11人目のモデルの輪廻─ロンド─メンバーが去ると同時に出てきたのは、ヤマトだった!


「あれ!ヤマトくんじゃない!?」


アキちゃんは興奮気味に指さした。


「ヤマトぉー!!」


力いっぱい叫んだ!


しかし、輪廻─ロンド─メンバーの歓声の余韻があり、私の声はステージに全く届かなかった。


事前にウォーキングを練習していたこともあり、緊張した様子も見せず、ステージを歩き切った。


そして、ヤマトと入れ替えにステージに現れたのはユウだった!


「ユウ!」


思わず声が出た。


少し緊張しているのか、ウォーキングにぎこちなさがある。


──────頑張って!!


心の中で、必死に応援した。


「ユウくん!!頑張って!!」


隣りでアキちゃんも叫ぶ。


ユウはステージ脇まで歩き、ターンしてステージ中央に立った。


少し間が空いたと思った瞬間────


バック転した!!


ユウの突然のハイパフォーマンスに、場内は一瞬ざわめいた。


着地後に片膝ついて、スッと立ち上がったかと思うと、何事も無かったかのように歩き出した。

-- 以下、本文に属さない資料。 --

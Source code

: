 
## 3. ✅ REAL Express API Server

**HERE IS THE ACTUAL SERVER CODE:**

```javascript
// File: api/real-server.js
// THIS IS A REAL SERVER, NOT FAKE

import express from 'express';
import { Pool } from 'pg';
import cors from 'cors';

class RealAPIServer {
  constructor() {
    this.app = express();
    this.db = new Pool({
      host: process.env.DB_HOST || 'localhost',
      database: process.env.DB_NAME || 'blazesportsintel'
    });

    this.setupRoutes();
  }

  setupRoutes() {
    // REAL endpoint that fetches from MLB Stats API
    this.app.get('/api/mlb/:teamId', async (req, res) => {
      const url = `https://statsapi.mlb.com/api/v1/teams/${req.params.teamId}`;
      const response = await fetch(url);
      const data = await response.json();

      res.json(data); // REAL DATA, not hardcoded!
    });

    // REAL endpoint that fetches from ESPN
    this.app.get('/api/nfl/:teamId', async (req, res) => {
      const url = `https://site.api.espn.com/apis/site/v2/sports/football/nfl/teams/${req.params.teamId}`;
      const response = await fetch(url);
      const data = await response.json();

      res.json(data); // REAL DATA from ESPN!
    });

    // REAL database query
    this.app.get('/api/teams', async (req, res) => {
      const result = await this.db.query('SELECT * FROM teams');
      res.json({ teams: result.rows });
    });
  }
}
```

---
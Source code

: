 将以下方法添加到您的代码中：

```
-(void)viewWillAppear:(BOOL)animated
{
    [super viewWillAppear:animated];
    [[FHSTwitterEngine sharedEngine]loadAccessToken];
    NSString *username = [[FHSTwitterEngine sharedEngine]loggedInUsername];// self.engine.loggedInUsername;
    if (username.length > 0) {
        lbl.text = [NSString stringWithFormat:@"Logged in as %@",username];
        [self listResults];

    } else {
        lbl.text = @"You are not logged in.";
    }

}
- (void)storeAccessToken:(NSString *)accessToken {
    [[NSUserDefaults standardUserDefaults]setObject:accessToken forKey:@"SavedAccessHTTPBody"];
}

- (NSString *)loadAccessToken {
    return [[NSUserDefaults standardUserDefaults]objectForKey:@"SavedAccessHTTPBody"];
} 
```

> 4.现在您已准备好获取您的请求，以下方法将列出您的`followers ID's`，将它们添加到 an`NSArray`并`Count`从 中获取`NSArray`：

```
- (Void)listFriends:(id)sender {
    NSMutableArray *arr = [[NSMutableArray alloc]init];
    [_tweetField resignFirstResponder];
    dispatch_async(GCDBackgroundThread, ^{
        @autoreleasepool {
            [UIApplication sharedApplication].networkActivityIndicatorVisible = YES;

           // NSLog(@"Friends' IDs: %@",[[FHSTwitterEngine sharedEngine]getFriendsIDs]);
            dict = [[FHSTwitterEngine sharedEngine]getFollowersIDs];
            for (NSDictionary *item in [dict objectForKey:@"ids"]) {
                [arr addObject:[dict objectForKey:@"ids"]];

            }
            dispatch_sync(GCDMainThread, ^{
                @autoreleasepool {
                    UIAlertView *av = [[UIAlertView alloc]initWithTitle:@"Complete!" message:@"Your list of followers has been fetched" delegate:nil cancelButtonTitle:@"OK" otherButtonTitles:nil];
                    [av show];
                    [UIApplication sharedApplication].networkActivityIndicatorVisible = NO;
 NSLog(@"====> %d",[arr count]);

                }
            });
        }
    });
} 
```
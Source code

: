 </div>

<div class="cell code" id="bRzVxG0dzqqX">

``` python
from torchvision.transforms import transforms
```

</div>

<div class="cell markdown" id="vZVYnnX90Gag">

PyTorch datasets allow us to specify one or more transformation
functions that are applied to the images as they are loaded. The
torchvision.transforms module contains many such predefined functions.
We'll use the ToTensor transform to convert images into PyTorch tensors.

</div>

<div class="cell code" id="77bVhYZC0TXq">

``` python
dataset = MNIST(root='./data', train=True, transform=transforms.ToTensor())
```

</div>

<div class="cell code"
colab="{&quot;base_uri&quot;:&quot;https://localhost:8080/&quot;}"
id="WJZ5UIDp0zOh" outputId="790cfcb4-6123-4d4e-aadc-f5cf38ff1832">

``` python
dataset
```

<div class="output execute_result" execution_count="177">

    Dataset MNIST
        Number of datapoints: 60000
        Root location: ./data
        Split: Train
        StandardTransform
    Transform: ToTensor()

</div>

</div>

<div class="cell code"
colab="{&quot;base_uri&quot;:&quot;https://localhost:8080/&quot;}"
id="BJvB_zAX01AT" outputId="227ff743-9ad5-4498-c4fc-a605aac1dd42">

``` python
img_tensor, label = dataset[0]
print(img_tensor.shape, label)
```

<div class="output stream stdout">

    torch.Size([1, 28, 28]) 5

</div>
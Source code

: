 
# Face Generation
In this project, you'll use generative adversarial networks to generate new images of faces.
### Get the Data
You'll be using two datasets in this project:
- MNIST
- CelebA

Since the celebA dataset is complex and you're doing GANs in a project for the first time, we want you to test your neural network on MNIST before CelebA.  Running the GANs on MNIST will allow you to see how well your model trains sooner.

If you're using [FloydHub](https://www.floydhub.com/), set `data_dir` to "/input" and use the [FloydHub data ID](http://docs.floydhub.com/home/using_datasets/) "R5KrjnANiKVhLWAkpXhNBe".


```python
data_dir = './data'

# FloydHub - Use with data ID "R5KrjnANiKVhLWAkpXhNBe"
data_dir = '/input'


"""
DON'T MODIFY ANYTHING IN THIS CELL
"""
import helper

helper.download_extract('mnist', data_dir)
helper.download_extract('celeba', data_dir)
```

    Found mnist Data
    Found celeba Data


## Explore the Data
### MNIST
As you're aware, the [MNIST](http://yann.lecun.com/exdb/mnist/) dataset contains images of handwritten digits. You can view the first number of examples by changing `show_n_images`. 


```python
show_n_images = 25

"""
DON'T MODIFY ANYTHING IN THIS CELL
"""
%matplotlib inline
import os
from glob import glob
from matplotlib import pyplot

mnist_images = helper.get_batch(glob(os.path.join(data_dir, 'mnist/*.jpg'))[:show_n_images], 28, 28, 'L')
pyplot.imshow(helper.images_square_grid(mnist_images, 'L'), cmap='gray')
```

ざわめきは一瞬だったが、会場内の人の記憶には残ったことだろう。


ユウは、去り際、こちらを見て、少し笑った─────気がした。


「ユウくん、すごい!」


アキちゃんの興奮は、私まで伝わってきた。

きっとアキちゃんは、ユウを見に来たに違いなかった。


ユウと入れ替えにステージに入ってきたのは、リュウジだった!


リュウジはヤマトやユウと比べて、とてもクールな印象を与えた。

冷静な歩き方の中に、確固たる自信が垣間見えた。


リュウジが終わった後、10人程出てきて、予選は終わった。


「終わったみたいね」


会場内の音楽が変わり、明るくなった。

参加者は一斉に、スマホをいじりだした。

これから15分以内に、指定された投票アプリにて、投票をする。


参加者1人につき、モデルを2名まで投票できる。


これは11番目のモデル、輪廻─ロンド─のメンバーも対象であるから、実質、2番目の投票を誰にするかで、次の決勝投票進出が決まる。


でも私は、もちろん、ユウとヤマトに投票した。アキちゃんも同じ。


あとは、結果を待つだけだった。



ユウならきっと大丈夫─────



根拠はないけれど、そうとしか思われなかった。